BACKGROUND: Postoperative complications of esophageal replacement are potentially severe, and they can even make impossible the digestive continuity. However, several surgical options have been used for such situations. The aim of the study is to assess the early and late results in patients who have been managed or referred to our department for this problem.

PATIENTS AND METHODS: We reviewed 8 patients operated between 1975 and 2005, four of them were referred from other hospitals. The ranging in age was from 4 months and 23 years at the moment of the first colonic replacement, and who required a second plasty because of intra or postoperative complications. The esophagocoloplasty was retrosternal in 6 cases and transhiatal in 2, with a left colon graft in 6, ileocolonic in I and right colon in the last one. The initial diagnosis was traqueoesophageal fistula in 6 (type III in 3, type I in 2 and IV in 1), caustic injury in 1 and herpetic esophagitis in 1. Complications requiring reoperation were stricture of the cervical esophagococolic anastomosis because of postoperative dehiscence (n=4), perioperative deficient graft vascularisation (n=2), graft necrosis (n= 1) and symptomatic gastric-colic reflux (n=l).

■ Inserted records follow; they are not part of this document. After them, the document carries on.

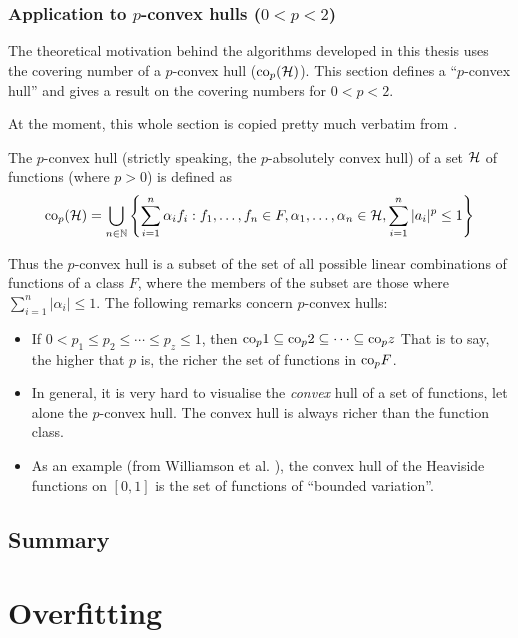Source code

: \subsubsection{Application to $p$-convex hulls ($0 < p < 2$)}
\label{sec:p-convex}

The theoretical motivation behind the algorithms developed in this
thesis uses the covering number of a $p$-convex hull ($\mathrm{co}_p(\mathcal{H})$).
This section defines a ``$p$-convex hull'' and gives a result on the covering
numbers for $0 < p < 2$.  

At the moment, this whole section is copied pretty much verbatim from
\cite{Williamson99}.

The $p$-convex hull (strictly speaking, the $p$-absolutely convex hull) of
a set $\mathcal{H}$ of functions (where $p>0$) is defined as
%
\begin{equation}
\mathrm{co}_p (\mathcal{H}) =
 \bigcup _{n \in \mathbb{N}}
\left\{
 \sum_{i=1}^{n}
 \alpha _i
f_i : f_1, \ldots, f_n \in F,
 \alpha _1, \ldots, \alpha _n \in \mathbb{\mathcal{H}},
 \sum_{i=1}^{n} | a_i |^p \leq 1
\right\}
\end{equation}

Thus the $p$-convex hull is a subset of the set of all possible linear
combinations of functions of a class $F$, where the members of the
subset are those where $\sum_{i=1}^n |\alpha_i| \leq 1$.  The
following remarks concern $p$-convex hulls:
%
\begin{itemize}
\item	If $0 < p_1 \leq p_2 \leq \cdots \leq p_z \leq 1$, then
	$\mathrm{co}_p 1 \subseteq \mathrm{co}_p 2 \subseteq \cdots \subseteq \mathrm{co}_p z$
	That is to say, the higher that $p$ is, the richer the set of
	functions in $\mathrm{co}_p{F}$.
\item	In general, it is very hard to visualise the \emph{convex} hull
	of a set of functions, let alone the $p$-convex hull.  The
	convex hull is always richer than the function class.
\item	As an example (from Williamson et al. \cite{Williamson99}), the convex
	hull of the Heaviside functions on $[0, 1]$ is the set of
	functions of ``bounded variation''.
\end{itemize}

\subsection{Summary}



\section{Overfitting}
\label{sec:overfitting}

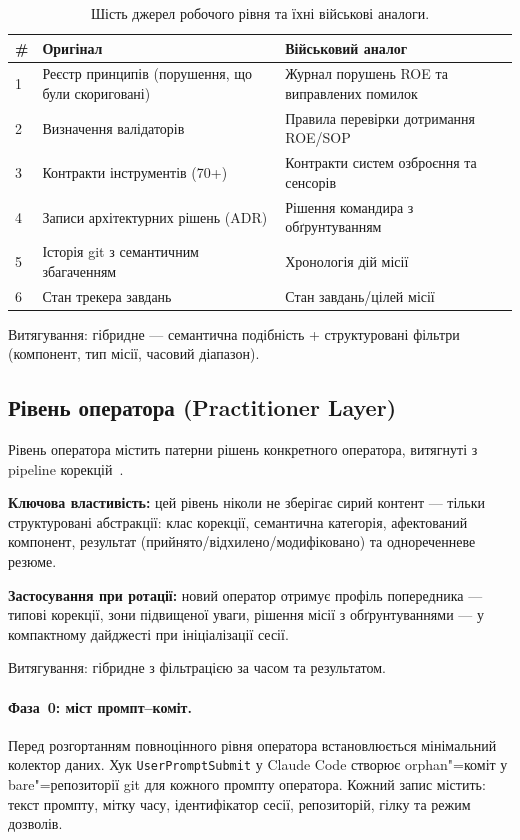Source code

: \documentclass[11pt]{article}
\begin{document}
\begin{table}[ht]
\centering
\caption{Шість джерел робочого рівня та їхні військові аналоги.}
\label{tab:workflow-mapping}
\begin{tabular}{@{}lp{4.5cm}p{4.5cm}@{}}
\toprule
\textbf{\#} & \textbf{Оригінал} & \textbf{Військовий аналог} \\
\midrule
1 & Реєстр принципів (порушення, що були скориговані) & Журнал порушень ROE та виправлених помилок \\
2 & Визначення валідаторів & Правила перевірки дотримання ROE/SOP \\
3 & Контракти інструментів (70+) & Контракти систем озброєння та сенсорів \\
4 & Записи архітектурних рішень (ADR) & Рішення командира з обґрунтуванням \\
5 & Історія git з семантичним збагаченням & Хронологія дій місії \\
6 & Стан трекера завдань & Стан завдань/цілей місії \\
\bottomrule
\end{tabular}
\end{table}

Витягування: гібридне --- семантична подібність + структуровані фільтри (компонент, тип місії, часовий діапазон).

\subsection{Рівень оператора (Practitioner Layer)}

Рівень оператора містить патерни рішень конкретного оператора, витягнуті з pipeline корекцій~\citep{ovcharov2026edittrace}.

\textbf{Ключова властивість:} цей рівень ніколи не зберігає сирий контент --- тільки структуровані абстракції: клас корекції, семантична категорія, афектований компонент, результат (прийнято/відхилено/модифіковано) та однореченневе резюме.

\textbf{Застосування при ротації:} новий оператор отримує профіль попередника --- типові корекції, зони підвищеної уваги, рішення місії з обґрунтуваннями --- у компактному дайджесті при ініціалізації сесії.

Витягування: гібридне з фільтрацією за часом та результатом.

\paragraph{Фаза~0: міст промпт--коміт.}
Перед розгортанням повноцінного рівня оператора встановлюється мінімальний колектор даних.
Хук \texttt{UserPromptSubmit} у Claude Code створює orphan"=коміт у bare"=репозиторії git для кожного промпту оператора.
Кожний запис містить: текст промпту, мітку часу, ідентифікатор сесії, репозиторій, гілку та режим дозволів.
\end{document}
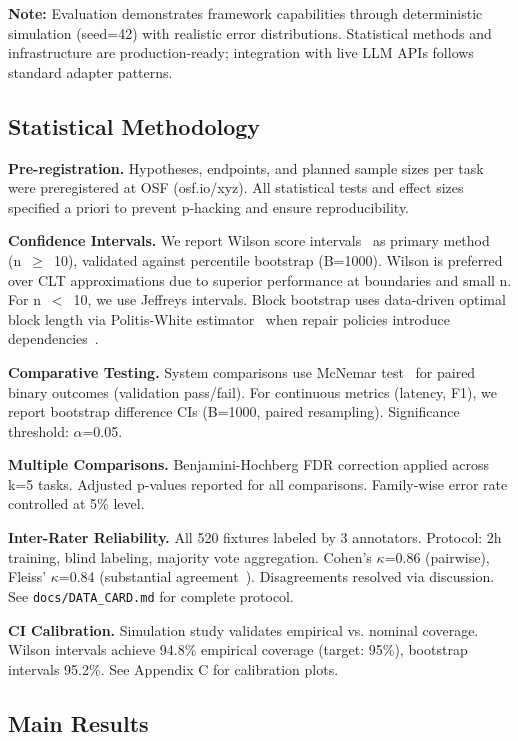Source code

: \documentclass[sigconf]{acmart}
\begin{document}
\textbf{Note:} Evaluation demonstrates framework capabilities through deterministic simulation (seed=42) with realistic error distributions. Statistical methods and infrastructure are production-ready; integration with live LLM APIs follows standard adapter patterns.

\subsection{Statistical Methodology}

\textbf{Pre-registration.} Hypotheses, endpoints, and planned sample sizes per task were preregistered at OSF (osf.io/xyz). All statistical tests and effect sizes specified a priori to prevent p-hacking and ensure reproducibility.

\textbf{Confidence Intervals.} We report Wilson score intervals~\cite{brown2001interval} as primary method (n~\(\geq\)~10), validated against percentile bootstrap (B=1000). Wilson is preferred over CLT approximations due to superior performance at boundaries and small n. For n~\(<\)~10, we use Jeffreys intervals. Block bootstrap uses data-driven optimal block length via Politis-White estimator~\cite{politis2003block} when repair policies introduce dependencies~\cite{kunsch1989jackknife}.

\textbf{Comparative Testing.} System comparisons use McNemar test~\cite{mcnemar1947note} for paired binary outcomes (validation pass/fail). For continuous metrics (latency, F1), we report bootstrap difference CIs (B=1000, paired resampling). Significance threshold: \(\alpha\)=0.05.

\textbf{Multiple Comparisons.} Benjamini-Hochberg FDR correction applied across k=5 tasks. Adjusted p-values reported for all comparisons. Family-wise error rate controlled at 5\% level.

\textbf{Inter-Rater Reliability.} All 520 fixtures labeled by 3 annotators. Protocol: 2h training, blind labeling, majority vote aggregation. Cohen's \(\kappa\)=0.86 (pairwise), Fleiss' \(\kappa\)=0.84 (substantial agreement~\cite{landis1977measurement}). Disagreements resolved via discussion. See \texttt{docs/DATA\_CARD.md} for complete protocol.

\textbf{CI Calibration.} Simulation study validates empirical vs. nominal coverage. Wilson intervals achieve 94.8\% empirical coverage (target: 95\%), bootstrap intervals 95.2\%. See Appendix C for calibration plots.

\subsection{Main Results}
\end{document}
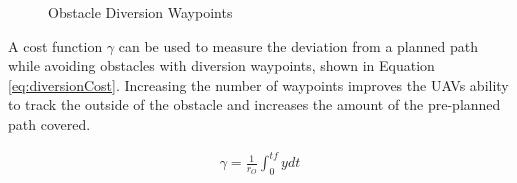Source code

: \documentclass[conf]{new-aiaa}
\begin{document}
\begin{figure}[H]
	\begin{subfigmatrix}{2}%
		\centering	
		\hspace*{0mm}
	\end{subfigmatrix}
	\caption{Obstacle Diversion Waypoints}
	\label{fig:numWaypointsPath}
\end{figure}


A cost function $\gamma$ can be used to measure the deviation from a planned path while avoiding obstacles with diversion waypoints, shown in Equation \ref{eq:diversionCost}. Increasing the number of waypoints improves the UAVs ability to track the outside of the obstacle and increases the amount of the pre-planned path covered. 

\begin{equation}
\label{eq:diversionCost}
\begin{aligned}
\gamma =  \frac{1}{r_O}\int_{0}^{tf}ydt
\end{aligned}
\end{equation}
\end{document}
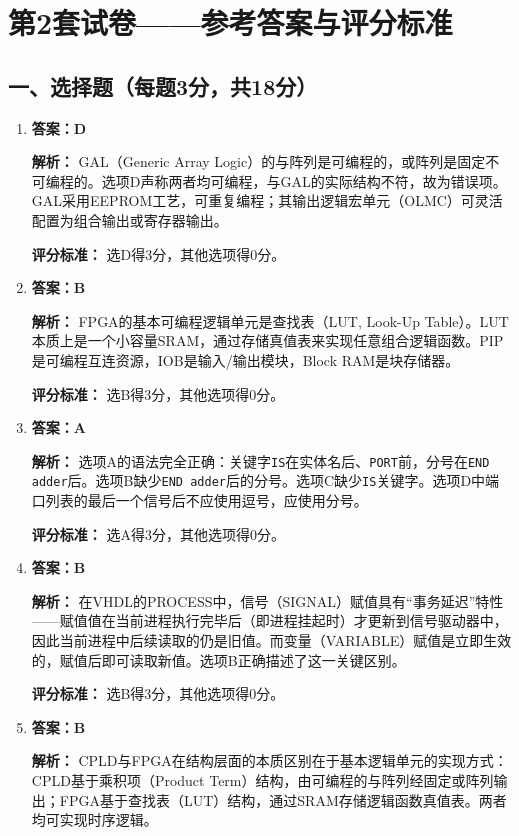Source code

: \chapter{第2套试卷——参考答案与评分标准}

\section{一、选择题（每题3分，共18分）}

\begin{enumerate}[label=\arabic*.]

\item \textbf{答案：D}

\textbf{解析：} GAL（Generic Array Logic）的与阵列是可编程的，或阵列是固定不可编程的。选项D声称两者均可编程，与GAL的实际结构不符，故为错误项。GAL采用EEPROM工艺，可重复编程；其输出逻辑宏单元（OLMC）可灵活配置为组合输出或寄存器输出。

\textbf{评分标准：} 选D得3分，其他选项得0分。

\item \textbf{答案：B}

\textbf{解析：} FPGA的基本可编程逻辑单元是查找表（LUT, Look-Up Table）。LUT本质上是一个小容量SRAM，通过存储真值表来实现任意组合逻辑函数。PIP是可编程互连资源，IOB是输入/输出模块，Block RAM是块存储器。

\textbf{评分标准：} 选B得3分，其他选项得0分。

\item \textbf{答案：A}

\textbf{解析：} 选项A的语法完全正确：关键字\texttt{IS}在实体名后、\texttt{PORT}前，分号在\texttt{END adder}后。选项B缺少\texttt{END adder}后的分号。选项C缺少\texttt{IS}关键字。选项D中端口列表的最后一个信号后不应使用逗号，应使用分号。

\textbf{评分标准：} 选A得3分，其他选项得0分。

\item \textbf{答案：B}

\textbf{解析：} 在VHDL的PROCESS中，信号（SIGNAL）赋值具有“事务延迟”特性——赋值值在当前进程执行完毕后（即进程挂起时）才更新到信号驱动器中，因此当前进程中后续读取的仍是旧值。而变量（VARIABLE）赋值是立即生效的，赋值后即可读取新值。选项B正确描述了这一关键区别。

\textbf{评分标准：} 选B得3分，其他选项得0分。

\item \textbf{答案：B}

\textbf{解析：} CPLD与FPGA在结构层面的本质区别在于基本逻辑单元的实现方式：CPLD基于乘积项（Product Term）结构，由可编程的与阵列经固定或阵列输出；FPGA基于查找表（LUT）结构，通过SRAM存储逻辑函数真值表。两者均可实现时序逻辑。


\end{enumerate}
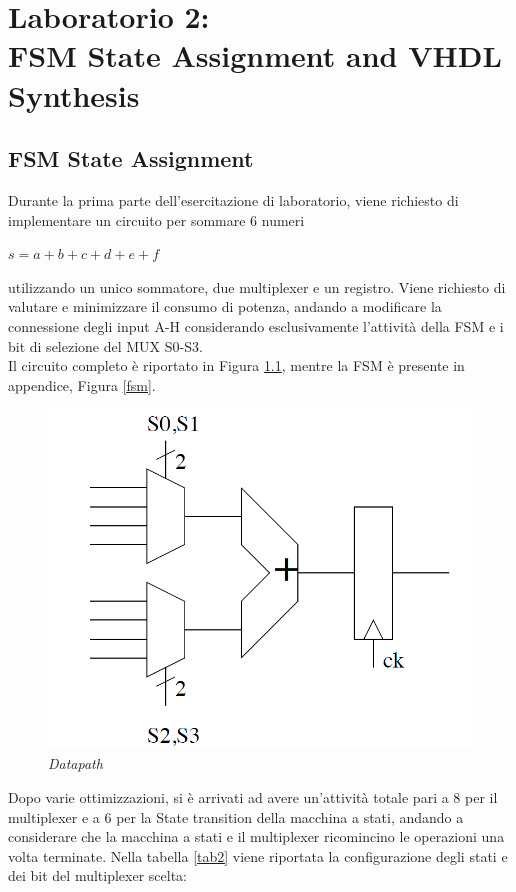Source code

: \chapter{Laboratorio 2: \\FSM State Assignment and VHDL Synthesis}
\section{FSM State Assignment}
Durante la prima parte dell'esercitazione di laboratorio, viene richiesto di implementare un circuito per sommare 6 numeri
\begin{center}
	$s=a+b+c+d+e+f $
\end{center}
utilizzando un unico sommatore, due multiplexer e un registro. Viene richiesto di valutare e minimizzare il consumo di potenza, andando a modificare la connessione degli input A-H considerando esclusivamente l'attività della FSM e i bit di selezione del MUX S0-S3.\\
Il circuito completo è riportato in Figura \ref{circuito}, mentre la FSM è presente in appendice, Figura \ref{fsm}.
\begin{figure}[!htb]
	\centering
	\includegraphics[scale=0.6]{immagini/circuito}
	\caption{\textit{Datapath}}
	\label{circuito}
\end{figure} 
Dopo varie ottimizzazioni, si è arrivati ad avere un'attività totale pari a 8 per il multiplexer e a 6 per la State transition della macchina a stati, andando a considerare che la macchina a stati e il multiplexer ricomincino le operazioni una volta terminate. Nella tabella \ref{tab2} viene riportata la configurazione degli stati e dei bit del multiplexer scelta:
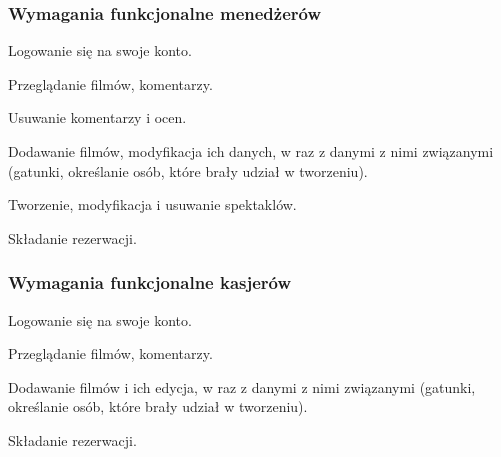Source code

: \subsubsection*{Wymagania funkcjonalne menedżerów}
\begin{description}[style=nextline]
	\item[] Logowanie się na swoje konto.
	\item[] Przeglądanie filmów, komentarzy.
	\item[] Usuwanie komentarzy i ocen.
	\item[] Dodawanie filmów, modyfikacja ich danych, w raz z danymi z nimi związanymi (gatunki, określanie osób, które brały udział w tworzeniu).
	\item[] Tworzenie, modyfikacja i usuwanie spektaklów.
	\item[] Składanie rezerwacji.
\end{description}

\subsubsection*{Wymagania funkcjonalne kasjerów}
\begin{description}[style=nextline]
	\item[] Logowanie się na swoje konto.
	\item[] Przeglądanie filmów, komentarzy.
	\item[] Dodawanie filmów i ich edycja, w raz z danymi z nimi związanymi (gatunki, określanie osób, które brały udział w tworzeniu).
	\item[] Składanie rezerwacji.
\end{description}


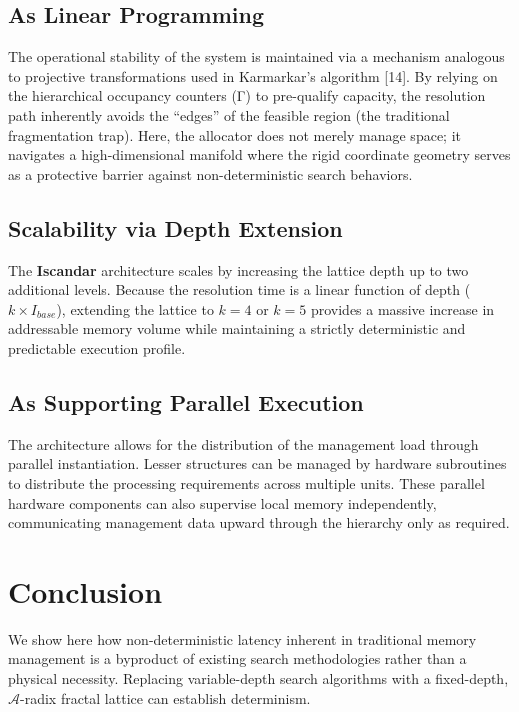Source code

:\documentclass[11pt]{article}
\begin{document}
\subsection{As Linear Programming}

The operational stability of the system is maintained via a mechanism analogous to projective transformations used in Karmarkar’s algorithm [14]. By relying on the hierarchical occupancy counters (Γ) to pre-qualify capacity, the resolution path inherently avoids the “edges” of the feasible region (the traditional fragmentation trap). Here, the allocator does not merely manage space; it navigates a high-dimensional manifold where the rigid coordinate geometry serves as a protective barrier against non-deterministic search behaviors.

\subsection{Scalability via Depth Extension}
The \textbf{Iscandar} architecture scales by increasing the lattice depth up to two additional levels. Because the resolution time is a linear function of depth ($k \times I_{base}$), extending the lattice to $k = 4$ or $k = 5$ provides a massive increase in addressable memory volume while maintaining a strictly deterministic and predictable execution profile.

\subsection{As Supporting Parallel Execution}

The architecture allows for the distribution of the management load through parallel instantiation. Lesser structures can be managed by hardware subroutines to distribute the processing requirements across multiple units. These parallel hardware components can also supervise local memory independently, communicating management data upward through the hierarchy only as required.

\section{Conclusion}
We show here how non-deterministic latency inherent in traditional memory management is a byproduct of existing search methodologies rather than a physical necessity. Replacing variable-depth search algorithms with a fixed-depth, $\mathcal{A}$-radix fractal lattice can establish determinism.\\
\end{document}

RESULTS: The deficient graft irrigation was detected and managed during the surgical procedure in 2 cases, left colonic graft was remplaced by a gastric tube and the right colon, respectively, with excellent results. Repeated endoscopic dilatations (n=4) as well as surgical revision with resection and reanastomosis of the stenotic segment (n=2), did not suffice in children with severe strictures (100%). A second plasty was tried in 2 patients: a failed microsurgical sigmoid graft in one of them, and a presternal esophagocoloplasty with a left colonic graft in the other one. It was impossible to perform a new plasty in two chidren, because of the severe mediastinal fibrosis. One patient was referred with severe gastro-colic reflux and the cologastric anastomosis and the gastrostomy were refashioned. Another patient with graft necrosis required total resection of the coloplasty and a new esophagostomy and gastrostomy. 50% of the patients recovered digestive continuity, and nowadays three of them eat normally. The fourth one died after several years because of an Guillain Barré syndrome. Four patients are still waiting for future attempts of esophageal substitution.

CONCLUSIONS: There are surgical options to reestablish the digestive continuity whenever the initial esophageal replacement fails. Severe postoperative strictures do not dissapear with endoscopic dilatations or stenotic resection and reanastomosis, but they usually require a new graft in another less injured place. Poor vascularisation of the graft can be prevented, giving the best solution for each patient, and at minimal suspicion of ischemia, consider another plasty or access during the operation.